**Records**
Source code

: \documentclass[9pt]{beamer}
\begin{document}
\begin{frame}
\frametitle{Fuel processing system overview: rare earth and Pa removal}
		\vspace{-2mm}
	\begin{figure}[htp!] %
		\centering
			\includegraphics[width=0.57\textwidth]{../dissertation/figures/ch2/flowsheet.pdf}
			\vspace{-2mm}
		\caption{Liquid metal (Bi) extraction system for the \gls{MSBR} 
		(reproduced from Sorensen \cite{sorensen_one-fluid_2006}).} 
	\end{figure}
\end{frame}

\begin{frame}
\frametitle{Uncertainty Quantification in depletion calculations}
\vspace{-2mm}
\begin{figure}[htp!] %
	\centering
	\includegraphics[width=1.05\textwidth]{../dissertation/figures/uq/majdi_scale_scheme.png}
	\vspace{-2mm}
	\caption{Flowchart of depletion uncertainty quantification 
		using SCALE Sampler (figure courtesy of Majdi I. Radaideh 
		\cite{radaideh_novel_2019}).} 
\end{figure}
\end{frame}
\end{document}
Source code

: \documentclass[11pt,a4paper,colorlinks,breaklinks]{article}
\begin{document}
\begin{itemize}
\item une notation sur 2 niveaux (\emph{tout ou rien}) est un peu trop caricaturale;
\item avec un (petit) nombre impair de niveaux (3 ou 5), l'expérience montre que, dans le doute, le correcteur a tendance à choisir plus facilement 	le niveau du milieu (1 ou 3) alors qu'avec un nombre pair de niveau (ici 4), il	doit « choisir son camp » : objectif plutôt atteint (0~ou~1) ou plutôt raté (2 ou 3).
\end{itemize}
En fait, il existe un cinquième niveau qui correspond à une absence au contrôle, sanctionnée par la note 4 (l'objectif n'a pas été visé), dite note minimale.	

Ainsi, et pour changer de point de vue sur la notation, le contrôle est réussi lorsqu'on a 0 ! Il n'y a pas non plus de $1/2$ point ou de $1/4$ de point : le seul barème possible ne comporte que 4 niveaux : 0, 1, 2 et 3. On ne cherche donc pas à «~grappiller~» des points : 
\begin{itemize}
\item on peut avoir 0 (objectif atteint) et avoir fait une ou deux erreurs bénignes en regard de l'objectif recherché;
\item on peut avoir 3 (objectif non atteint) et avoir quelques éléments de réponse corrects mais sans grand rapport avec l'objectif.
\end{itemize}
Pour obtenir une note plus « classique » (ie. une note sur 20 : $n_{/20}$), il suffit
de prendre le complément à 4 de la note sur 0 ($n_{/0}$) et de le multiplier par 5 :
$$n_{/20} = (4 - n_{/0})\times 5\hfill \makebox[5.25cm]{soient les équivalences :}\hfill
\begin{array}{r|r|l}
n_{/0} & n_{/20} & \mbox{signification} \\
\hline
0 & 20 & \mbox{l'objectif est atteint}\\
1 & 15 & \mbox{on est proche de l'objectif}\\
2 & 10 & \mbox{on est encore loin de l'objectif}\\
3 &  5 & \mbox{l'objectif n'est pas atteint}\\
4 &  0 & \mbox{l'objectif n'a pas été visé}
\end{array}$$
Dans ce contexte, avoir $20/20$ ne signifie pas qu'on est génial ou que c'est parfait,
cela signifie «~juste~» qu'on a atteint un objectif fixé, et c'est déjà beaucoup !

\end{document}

**Action item**
How many lines in the entries include "avec"? Only the number is wanted.

**Response below**
2